Possible American extremists according to Homeland Security
Orig. Post Date: Tuesday, Apr 21 2009
Secretary Janet Napolitano ruffled a lot of conservative feathers when she released her Homeland Security report on taxpayer protest Tea Party day. It certainly got my attention. It also brought attention to the other security alerts regarding right wing ideas.
In her April 15th Homeland Security Report on right-wing extremists, she warned law enforcement about the possibility of military veterans committing acts of violence. So I should have put George Washington's picture first. Because he was a veteran of 2 wars: The French and Indian War and Revolutionary War, he would be suspect. He is pictured later.
The intelligence assessment issued to law enforcement last week said some military veterans could be susceptible to extremist recruiters or commit lone acts of violence.

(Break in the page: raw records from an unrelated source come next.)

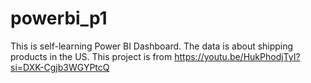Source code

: # powerbi_p1
This is self-learning Power BI Dashboard. The data is about shipping products in the US. This project is from https://youtu.be/HukPhodjTyI?si=DXK-Cgjb3WGYPtcQ
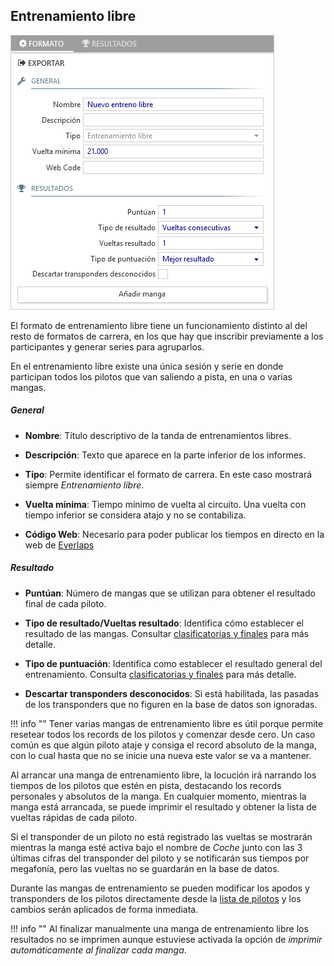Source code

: ## Entrenamiento libre

![Entrenamiento libre](../img/freepractice.png)

El formato de entrenamiento libre tiene un funcionamiento distinto al del resto de formatos de carrera, en los que hay que inscribir previamente a los participantes y generar series para agruparlos.

En el entrenamiento libre existe una única sesión y serie en donde participan todos los pilotos que van saliendo a pista, en una o varias mangas.

##### General

- **Nombre**: Título descriptivo de la tanda de entrenamientos libres.

- **Descripción**: Texto que aparece en la parte inferior de los informes.

- **Tipo**: Permite identificar el formato de carrera. En este caso mostrará siempre *Entrenamiento libre*.

- **Vuelta mínima**: Tiempo mínimo de vuelta al circuito. Una vuelta con tiempo inferior se considera atajo y no se contabiliza.

- **Código Web**: Necesario para poder publicar los tiempos en directo en la web de [Everlaps](http://everlaps.com)

##### Resultado

- **Puntúan**: Número de mangas que se utilizan para obtener el resultado final de cada piloto.

- **Tipo de resultado/Vueltas resultado**: Identifica cómo establecer el resultado de las mangas. Consultar [clasificatorias y finales](./qualify-finals/index.html) para más detalle.

- **Tipo de puntuación**: Identifica como establecer el resultado general del entrenamiento. Consulta [clasificatorias y finales](./qualify-finals/index.html) para más detalle.

- **Descartar transponders desconocidos**: Si está habilitada, las pasadas de los transponders que no figuren en la base de datos son ignoradas.

!!! info ""
	Tener varias mangas de entrenamiento libre es útil porque permite resetear todos los records de los pilotos y comenzar desde cero. Un caso común es que algún piloto ataje y consiga el record absoluto de la manga, con lo cual hasta que no se inicie una nueva este valor se va a mantener.

Al arrancar una manga de entrenamiento libre, la locución irá narrando los tiempos de los pilotos que estén en pista, destacando los records personales y absolutos de la manga. En cualquier momento, mientras la manga está arrancada, se puede imprimir el resultado y obtener la lista de vueltas rápidas de cada piloto.

Si el transponder de un piloto no está registrado las vueltas se mostrarán mientras la manga esté activa bajo el nombre de *Coche* junto con las 3 últimas cifras del transponder del piloto y se notificarán sus tiempos por megafonía, pero las vueltas no se guardarán en la base de datos.

Durante las mangas de entrenamiento se pueden modificar los apodos y transponders de los pilotos directamente desde la [lista de pilotos](../user-guide/drivers/index.html) y los cambios serán aplicados de forma inmediata.

!!! info ""
	Al finalizar manualmente una manga de entrenamiento libre los resultados no se imprimen aunque estuviese activada la opción de *imprimir automáticamente al finalizar cada manga*.
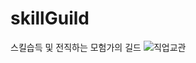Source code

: # skillGuild
스킬습득 및 전직하는 모험가의 길드
![직업교관](https://github.com/user-attachments/assets/46834c0d-aaa6-4b68-a720-af3d77f52746)

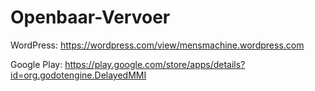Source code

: # Openbaar-Vervoer

WordPress: https://wordpress.com/view/mensmachine.wordpress.com

Google Play: https://play.google.com/store/apps/details?id=org.godotengine.DelayedMMI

If Janet were around in 1776, we might include the following people as well.
Homeland Security Report, p2:
Rightwing extremism in the United States can be broadly divided into those groups, movements, and adherents [it mentions hate groups--not Jefferson or conservatives I know], and those that are mainly antigovernment, rejecting federal authority in favor of state or local authority... It may include groups and individuals that are dedicated to a single issue, such as opposition to abortion or [illegal] immigration.
p2 (U//FOUO) The possible passage of new restrictions on firearms and the return of military veterans facing significant challenges reintegrating into their communities could lead to the potential emergence of terrorist groups or lone wolf extremists capable of carrying out violent attacks.p5 (U//FOUO) Many rightwing extremist groups perceive recent gun control legislation as a threat to their right to bear arms and in response have increased weapons and ammunition stockpiling, as well as renewed participation in paramilitary training exercises.
In the report, right-wing extremism was defined as hate-motivated groups and movements, such as hatred of certain religions, racial or ethnic groups. "It may include groups and individuals that are dedicated to a single issue, such as opposition to abortion or immigration," the report said.
...The same definition was included in the agency's March 26 report on domestic extremism. Both reports were marked "For Official Use Only."
Other groups targeted would be those who believe in end times prophecy (that would be Christians who believe the Bible), those who worry about economic collapse (that would include those who don't believe we can tax and spend our way to prosperity). Pretty much this p 4 (U) Economic Hardship and Extremism section group would include most of the thousands of peaceful Tea Party attendees from April 15th.
(U//FOUO) Historically, domestic rightwing extremists have feared, predicted, and anticipated a cataclysmic economic collapse in the United States. ... Antigovernment conspiracy theories and “end times” prophecies could motivate extremist individuals and groups to stockpile food, ammunition, and weapons.
Well, I don't pack a pistol (but I do have a few extra cans of tuna in the pantry), more than one banker has told me they don't know how to advise me or their clients about future investments, and I do believe in the Bible and the book of Revelation. Guess I am in good company though if I include our Founding Fathers and the other Tea Party attendees. For the record, I believe the founding documents of our country should still apply today.
I think it would be good to read through the entire Homeland Security report on Rightwing Extremism. You just might find some of your concerns tagged as being extremist.